Website users around the world belong to different cultures. Members of a particular culture share a common lifestyle, and to some extent they have their own way of viewing, thinking, understanding and doing things. To some extent this diversity of lifestyle affects how website users understand and interact with a website. Thus website localization is proposed as a way to adapt a website to a specific culture by making it culturally acceptable for its target audience.
The idea and motivation for the research described in this thesis was inspired by a one-year project called “MultiWeb” performed by the WISE research group of the Vrije Universiteit Brussel (VUB) and the research group TTK of the Erasmus Hogeschool Brussel (EhB). The aim of the project was to identify the issues that need to be considered when designing localized websites. To achieve the project goal, several research studies were conducted. However, the main goal of the project was not achieved, as it turned out to be more complex than expected. Rather, the research results led to an additional research question being explored, namely the question of whether localization of websites is still needed, and if so to what extent? The departure point for this thesis is this unexpected result. More specifically, the main objectives of this thesis are: (1) to study and examine the influences of the culture of the website user on understanding the content and the interfaces of websites, (2) to propose guidelines for the localization of websites, and (3) to provide a localized website design advisor tool.
The research work was divided into two main phases. The first phase dealt with culture and cross-cultural evaluation. This phase focussed on evaluating the impact of culture on designing localized websites. Thus several research studies were performed with the aim of understanding the relationship between website design and the user’s culture. Moreover, they were intended to identify the anthropological cultural models, cultural markers and issues that should be taken into consideration when designing localized websites. From the research studies in this phase it was concluded that identifying absolute and clear-cut cultural markers or using a dedicated anthropological cultural model for designing localized website is not possible. Moreover, we found that the culture of Web users changes and shifts with their understanding of the Web, and that the Web is an environment with its own culture.
The second phase dealt with website localization in practice. The results of this phase describe the practical contributions of the research to supporting the design of localized websites. It is built upon the results obtained from the first phase. Five different groups of anthropological dimensions of culture and cultural markers are proposed: E-culture, Stable, Broad, Variable, and Vista. The five groups are organized as levels in a pyramid, and in this way they allow for different degrees of website localization: from 1 (little localization) to 5 (full localization). Next, this pyramid is formally represented in a conceptual data model, the “Cultural Conceptual Model (C2M)”, using Object Role Modelling (ORM).
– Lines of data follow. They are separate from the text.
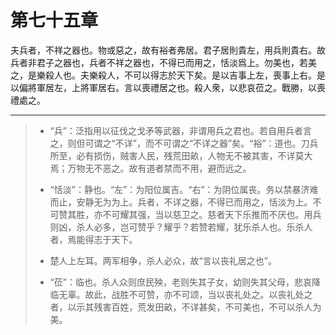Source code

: # 第七十五章

夫兵者，不祥之器也。物或惡之，故有裕者弗居。君子居則貴左，用兵則貴右。故兵者非君子之器也，兵者不祥之器也，不得已而用之，恬淡爲上。勿美也，若美之，是樂殺人也。夫樂殺人，不可以得志於天下矣。是以吉事上左，喪事上右。是以偏將軍居左，上將軍居右。言以喪禮居之也。殺人衆，以悲哀莅之。戰勝，以喪禮處之。

---

> + “兵”：泛指用以征伐之戈矛等武器，非谓用兵之君也。若自用兵者言之，则但可谓之“不详”，而不可谓之“不详之器”矣。“裕”：道也。刀兵所至，必有损伤，贼害人民，残荒田畝，人物无不被其害，不详莫大焉；万物无不恶之。故有道者禁而不用，避而远之。
>
> + “恬淡”：静也。“左”：为阳位属吉。“右”：为阴位属丧。务以禁暴济难而止，安静无为为上。兵者，不详之器，不得已而用之，恬淡为上。不可赞其胜，亦不可耀其强，当以慈卫之。慈者天下乐推而不厌也。用兵则凶，杀人必多，岂可赞乎？耀乎？若赞若耀，犹乐杀人也。乐杀人者，焉能得志于天下。
>
> + 楚人上左耳。两军相争，杀人必众，故“言以丧礼居之也”。
>
> + “莅”：临也。杀人众则庶民殃，老则失其子女，幼则失其父母，悲哀降临无辜。故此，战胜不可赞，亦不可颂，当以丧礼处之。以丧礼处之者，以示其残害百姓，荒发田畝，不详甚矣，不可美也，不可以杀人为美。
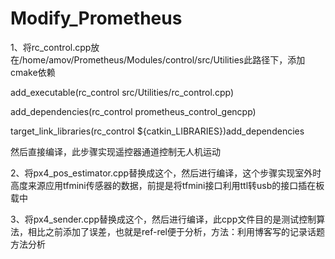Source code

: # Modify_Prometheus
1、将rc_control.cpp放在/home/amov/Prometheus/Modules/control/src/Utilities此路径下，添加cmake依赖

add_executable(rc_control src/Utilities/rc_control.cpp)

add_dependencies(rc_control prometheus_control_gencpp)

target_link_libraries(rc_control ${catkin_LIBRARIES})add_dependencies

然后直接编译，此步骤实现遥控器通道控制无人机运动

2、将px4_pos_estimator.cpp替换成这个，然后进行编译，这个步骤实现室外时高度来源应用tfmini传感器的数据，前提是将tfmini接口利用ttl转usb的接口插在板载中

3、将px4_sender.cpp替换成这个，然后进行编译，此cpp文件目的是测试控制算法，相比之前添加了误差，也就是ref-rel便于分析，方法：利用博客写的记录话题方法分析


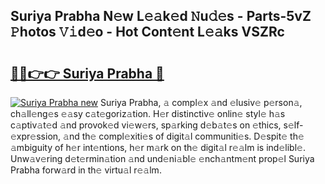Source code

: ## Suriya Prabha N𝚎w L𝚎𝚊k𝚎d 𝙽u𝚍𝚎s - Parts-5vZ 𝙿hotos 𝚅𝚒d𝚎o - Hot Cont𝚎nt L𝚎𝚊ks VSZRc

# <h2><a href="http://kv519bm.teov.top/?on=Suriya+Prabha">🔗🔗👉👉 Suriya Prabha 🔗</a></h2>

[![Suriya Prabha new](https://i.imgur.com/QqkWNDz.gif)](http://kv519bm.teov.top/?on=Suriya+Prabha)
Suriya Prabha, 𝚊 compl𝚎x 𝚊nd 𝚎lusiv𝚎 p𝚎rson𝚊, ch𝚊ll𝚎ng𝚎s 𝚎𝚊sy c𝚊t𝚎goriz𝚊tion. H𝚎r distinctiv𝚎 onlin𝚎 styl𝚎 h𝚊s c𝚊ptiv𝚊t𝚎d 𝚊nd provok𝚎d vi𝚎w𝚎rs, sp𝚊rking d𝚎b𝚊t𝚎s on 𝚎thics, s𝚎lf-𝚎xpr𝚎ssion, 𝚊nd th𝚎 compl𝚎xiti𝚎s of digit𝚊l communiti𝚎s. D𝚎spit𝚎 th𝚎 𝚊mbiguity of h𝚎r int𝚎ntions, h𝚎r m𝚊rk on th𝚎 digit𝚊l r𝚎𝚊lm is ind𝚎libl𝚎. Unw𝚊v𝚎ring d𝚎t𝚎rmin𝚊tion 𝚊nd und𝚎ni𝚊bl𝚎 𝚎nch𝚊ntm𝚎nt prop𝚎l Suriya Prabha forw𝚊rd in th𝚎 virtu𝚊l r𝚎𝚊lm.
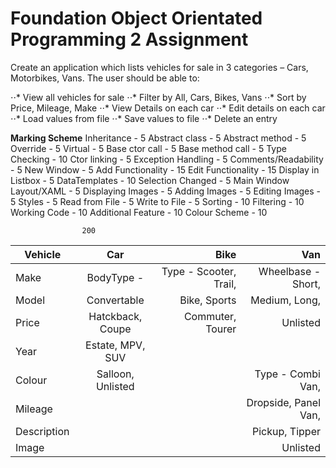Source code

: # Foundation Object Orientated Programming 2 Assignment

Create an application which lists vehicles for sale in 3 categories – Cars, Motorbikes, Vans.
The user should be able to:

⋅⋅* View all vehicles for sale
⋅⋅* Filter by All, Cars, Bikes, Vans
⋅⋅* Sort by Price, Mileage, Make
⋅⋅* View Details on each car
⋅⋅* Edit details on each car
⋅⋅* Load values from file
⋅⋅* Save values to file
⋅⋅* Delete an entry

**Marking Scheme**
Inheritance -	5
Abstract class - 5
Abstract method - 5
Override - 5
Virtual - 5
Base ctor call - 5
Base method call - 5
Type Checking - 10
Ctor linking - 5
Exception Handling - 5
Comments/Readability - 5
New Window - 5
Add Functionality - 15
Edit Functionality - 15
Display in Listbox - 5
DataTemplates - 10
Selection Changed - 5
Main Window Layout/XAML - 5
Displaying Images - 5
Adding Images - 5
Editing Images - 5
Styles - 5
Read from File - 5
Write to File - 5
Sorting - 10
Filtering - 10
Working Code - 10
Additional Feature - 10
Colour Scheme - 10
	
	                200



| **Vehicle**   | **Car**       | **Bike**  | **Van**  |
| ------------- |:-------------:| ---------:|---------:|
| Make          | BodyType -        | Type - Scooter, Trail, | Wheelbase - Short, |
| Model         | Convertable       | Bike, Sports           | Medium, Long,
| Price         | Hatckback, Coupe  | Commuter, Tourer       | Unlisted
| Year          | Estate, MPV, SUV  |                        |
| Colour        | Salloon, Unlisted |                        | Type - Combi Van,
| Mileage       |                   |                        | Dropside, Panel Van,
| Description   |                   |                        | Pickup, Tipper
| Image         |                   |                        | Unlisted
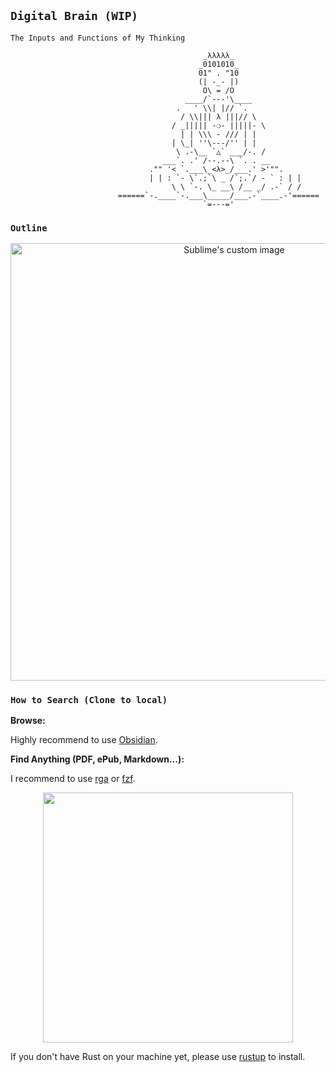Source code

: 
## `Digital Brain (WIP)` 

`The Inputs and Functions of My Thinking`


                                               _λλλλλ_
                                              _0101010_
                                              01" . "10
                                              (| -_- |)
                                               O\ = /O
                                           ____/`---'\____
                                         .   ' \\| |// `.
                                          / \\||| λ |||// \
                                        / _||||| -❍- |||||- \
                                          | | \\\ - /// | |
                                        | \_| ''\---/'' | |
                                         \ .-\__ `△` ___/-. /
                                      ___`. .' /--.--\ `. . __
                                   ."" '< `.___\_<λ>_/___.' >'"".                                      
                                   | | : `- \`.;`\ _ /`;.`/ - ` : | |
                                        \ \ `-. \_ __\ /__ _/ .-` / /
                            ======`-.____`-.___\_____/___.-`____.-'======
                                               `=---='


### `Outline`

<p align="center">
  <img width="700" height="700" src="https://i.imgur.com/MWjCHbk.jpg" alt="Sublime's custom image"/>
</p>

### `How to Search (Clone to local)`

**Browse:**

Highly recommend to use [Obsidian](https://obsidian.md/).

**Find Anything (PDF, ePub, Markdown...):**

I recommend to use [rga](https://github.com/phiresky/ripgrep-all) or [fzf](https://github.com/junegunn/fzf#usage). 

<p align="center">
<img width="400" src="https://i.imgur.com/buckecN.gif"/>
</p>

If you don't have Rust on your machine yet, please use [rustup](https://doc.rust-lang.org/book/ch01-01-installation.html) to install.




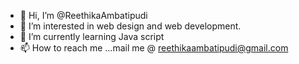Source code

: - 👋 Hi, I’m @ReethikaAmbatipudi
- 👀 I’m interested in web design and web development.
- 🌱 I’m currently learning Java script
- 📫 How to reach me ...mail me @ reethikaambatipudi@gmail.com

<!---
Reethikaraj/Reethikaraj is a ✨ special ✨ repository because its `README.md` (this file) appears on your GitHub profile.
You can click the Preview link to take a look at your changes.
--->
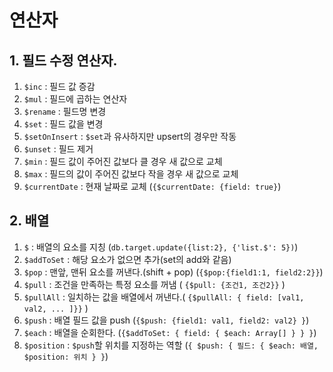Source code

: # 연산자

## 1. 필드 수정 연산자.

1. `$inc` : 필드 값 증감
2. `$mul` : 필드에 곱하는 연산자
3. `$rename` : 필드명 변경
4. `$set` : 필드 값을 변경
5. `$setOnInsert` : `$set`과 유사하지만 upsert의 경우만 작동 
6. `$unset` : 필드 제거
7. `$min` : 필드 값이 주어진 값보다 클 경우 새 값으로 교체
8. `$max` : 필드의 값이 주어진 값보다 작을 경우 새 값으로 교체
9. `$currentDate` : 현재 날짜로 교체 (`{$currentDate: {field: true}`)

## 2. 배열

1. `$` : 배열의 요소를 지칭 (`db.target.update({list:2}, {'list.$': 5})`)
2. `$addToSet` : 해당 요소가 없으면 추가(set의 add와 같음)
3. `$pop` : 맨앞, 맨뒤 요소를 꺼낸다.(shift + pop) (`{$pop:{field1:1, field2:2}}`)
4. `$pull` : 조건을 만족하는 특정 요소를 꺼냄 ( `{$pull: {조건1, 조건2}}` )
5. `$pullAll` : 일치하는 값을 배열에서 꺼낸다.( `{$pullAll: { field: [val1, val2, ... ]}}` )
6. `$push` : 배열 필드 값을 push (`{$push: {field1: val1, field2: val2} }`)
7. `$each` : 배열을 순회한다. (`{$addToSet: { field: { $each: Array[] } } }`)
8. `$position` : `$push`할 위치를 지정하는 역할  (`{ $push: { 필드: { $each: 배열, $position: 위치 } }`)
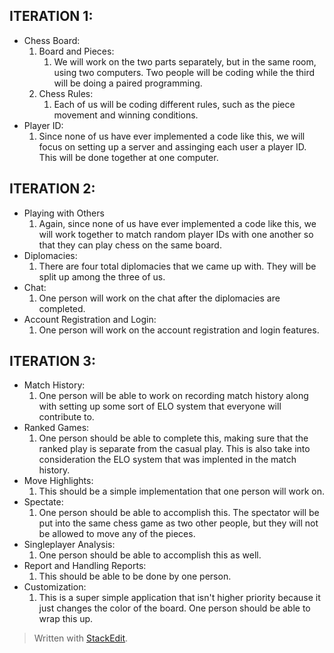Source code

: 
ITERATION 1:
-------------------

 - Chess Board:
	 1. Board and Pieces:
		 1. We will work on the two parts separately, but in the same room, using two computers. Two people will be coding while the third will be doing a paired programming. 
	 2. Chess Rules:
		 1. Each of us will be coding different rules, such as the piece movement and winning conditions.
 - Player ID:
	 1. Since none of us have ever implemented a code like this, we will focus on setting up a server and assinging each user a player ID. This will be done together at one computer.
	
ITERATION 2:
--------------------
	
 - Playing with Others
	 1. Again, since none of us have ever implemented a code like this, we will work together to match random player IDs with one another so that they can play chess on the same board.
 - Diplomacies:
	 1. There are four total diplomacies that we came up with. They will be split up among the three of us.
 - Chat:
	 1. One person will work on the chat after the diplomacies are completed.
 - Account Registration and Login:
	 1. One person will work on the account registration and login features.
	
ITERATION 3:
-------------------
	
 - Match History:
	 1. One person will be able to work on recording match history along with setting up some sort of ELO system that everyone will contribute to.
 - Ranked Games:
	 1. One person should be able to complete this, making sure that the ranked play is separate from the casual play. This is also take into consideration the ELO system that was implented in the match history.
 - Move Highlights:
	 1. This should be a simple implementation that one person will work on.
 - Spectate:
	 1. One person should be able to accomplish this. The spectator will be put into the same chess game as two other people, but they will not be allowed to move any of the pieces.
 - Singleplayer Analysis:
	 1. One person should be able to accomplish this as well. 
 - Report and Handling Reports:
	 1. This should be able to be done by one person. 
 - Customization:
	 1. This is a super simple application that isn't higher priority because it just changes the color of the board. One person should be able to wrap this up.

> Written with [StackEdit](https://stackedit.io/).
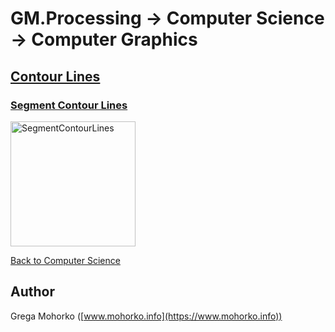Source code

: # GM.Processing -> Computer Science -> Computer Graphics

## [Contour Lines](ContourLines)

### [Segment Contour Lines](ContourLines/SegmentContourLines.md)

<img src="/Documentation/Signal/Image/Segmentation/Clustering/SLIC/SLIC%20Yamaha%20k=64.gif" alt="SegmentContourLines" title="Segment Contour Lines" height="200" />

[Back to Computer Science](/src/GM.Processing/GM.Processing/ComputerScience)

## Author
Grega Mohorko ([www.mohorko.info](https://www.mohorko.info))
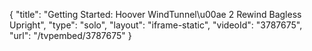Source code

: {
    "title": "Getting Started: Hoover WindTunnel\u00ae 2 Rewind Bagless Upright",
    "type": "solo",
    "layout": "iframe-static",
    "videoId": "3787675",
    "url": "\/tvpembed\/3787675"
}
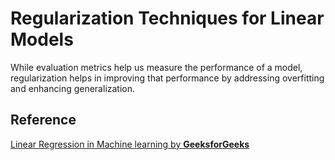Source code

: # Regularization Techniques for Linear Models

While evaluation metrics help us measure the performance of a model, regularization helps in improving that performance by addressing overfitting and enhancing generalization.

## Reference

[Linear Regression in Machine learning by **GeeksforGeeks**](https://www.geeksforgeeks.org/ml-linear-regression/)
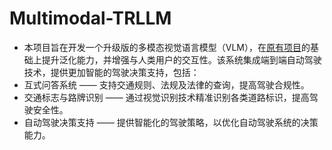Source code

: # Multimodal-TRLLM
- 本项目旨在开发一个升级版的多模态视觉语言模型（VLM），在[原有项目](https://github.com/lindsey-chang/TRLLM-Traffic-Rules-Assistant)的基础上提升泛化能力，并增强与人类用户的交互性。该系统集成端到端自动驾驶技术，提供更加智能的驾驶决策支持，包括：
-   互式问答系统 —— 支持交通规则、法规及法律的查询，提高驾驶合规性。
-   交通标志与路牌识别 —— 通过视觉识别技术精准识别各类道路标识，提高驾驶安全性。
-   自动驾驶决策支持 —— 提供智能化的驾驶策略，以优化自动驾驶系统的决策能力。
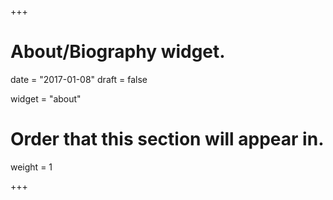 +++
# About/Biography widget.

date = "2017-01-08"
draft = false

widget = "about"

# Order that this section will appear in.
weight = 1

+++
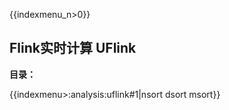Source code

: {{indexmenu_n>0}}

## Flink实时计算 UFlink

**目录：**

{{indexmenu>:analysis:uflink#1|nsort dsort msort}}
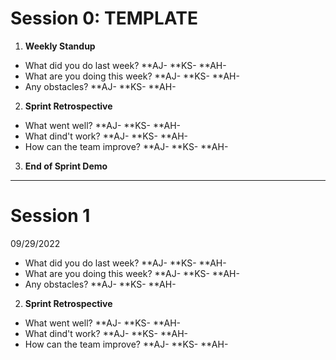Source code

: # Session 0: TEMPLATE

1. **Weekly Standup**
  * What did you do last week?
    **AJ-
    **KS-
    **AH-
  * What are you doing this week?
    **AJ-
    **KS-
    **AH-
  * Any obstacles?
    **AJ-
    **KS-
    **AH-
    
2. **Sprint Retrospective**
  * What went well?
    **AJ-
    **KS-
    **AH-
  * What dind't work?
    **AJ-
    **KS-
    **AH-
  * How can the team improve?
    **AJ-
    **KS-
    **AH-

3. **End of Sprint Demo**
___

# Session 1
09/29/2022

  * What did you do last week?
    **AJ-
    **KS-
    **AH-
  * What are you doing this week?
    **AJ-
    **KS-
    **AH-
  * Any obstacles?
    **AJ-
    **KS-
    **AH-
    
2. **Sprint Retrospective**
  * What went well?
    **AJ-
    **KS-
    **AH-
  * What dind't work?
    **AJ-
    **KS-
    **AH-
  * How can the team improve?
    **AJ-
    **KS-
    **AH-
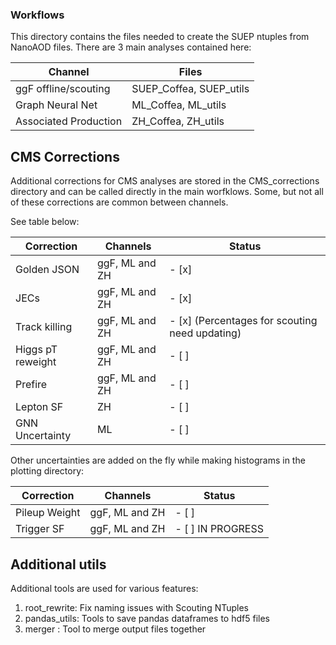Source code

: ### Workflows

This directory contains the files needed to create the SUEP ntuples from NanoAOD files. There are 3 main analyses contained here:

Channel               | Files
--------------------- | -------------
ggF offline/scouting  | SUEP_Coffea, SUEP_utils
Graph Neural Net      | ML_Coffea, ML_utils
Associated Production | ZH_Coffea, ZH_utils

## CMS Corrections

Additional corrections for CMS analyses are stored in the CMS_corrections directory and can be called directly in the main worfklows. Some, but not all of these corrections are common between channels.

See table below:

Correction            | Channels          | Status
--------------------- | ----------------- | -----------------------------------------------
Golden JSON           | ggF, ML and ZH    | - [x]
JECs                  | ggF, ML and ZH    | - [x]
Track killing         | ggF, ML and ZH    | - [x] (Percentages for scouting need updating)
Higgs pT reweight     | ggF, ML and ZH    | - [ ]
Prefire               | ggF, ML and ZH    | - [ ]
Lepton SF             | ZH                | - [ ]
GNN Uncertainty       | ML                | - [ ]

Other uncertainties are added on the fly while making histograms in the plotting directory:

Correction            | Channels          | Status
--------------------- | ----------------- | -----------------------------------------------
Pileup Weight         | ggF, ML and ZH    | - [ ]
Trigger SF            | ggF, ML and ZH    | - [ ] IN PROGRESS
  
## Additional utils

Additional tools are used for various features:

1) root_rewrite: Fix naming issues with Scouting NTuples
2) pandas_utils: Tools to save pandas dataframes to hdf5 files
3) merger      : Tool to merge output files together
Based on the findings of this thesis, a software tool called the Localized Website Design Advisor, or “LWDA”, was built to dynamically generate localized website specifications and guidelines. The tool takes as input a target country, a language, a website domain, and the localization level required (1 to 5) and returns as output a set of guidelines for localizing the website.
The research described in this PhD thesis provides insight into the design of user cultural centred websites, as well as concrete guidelines.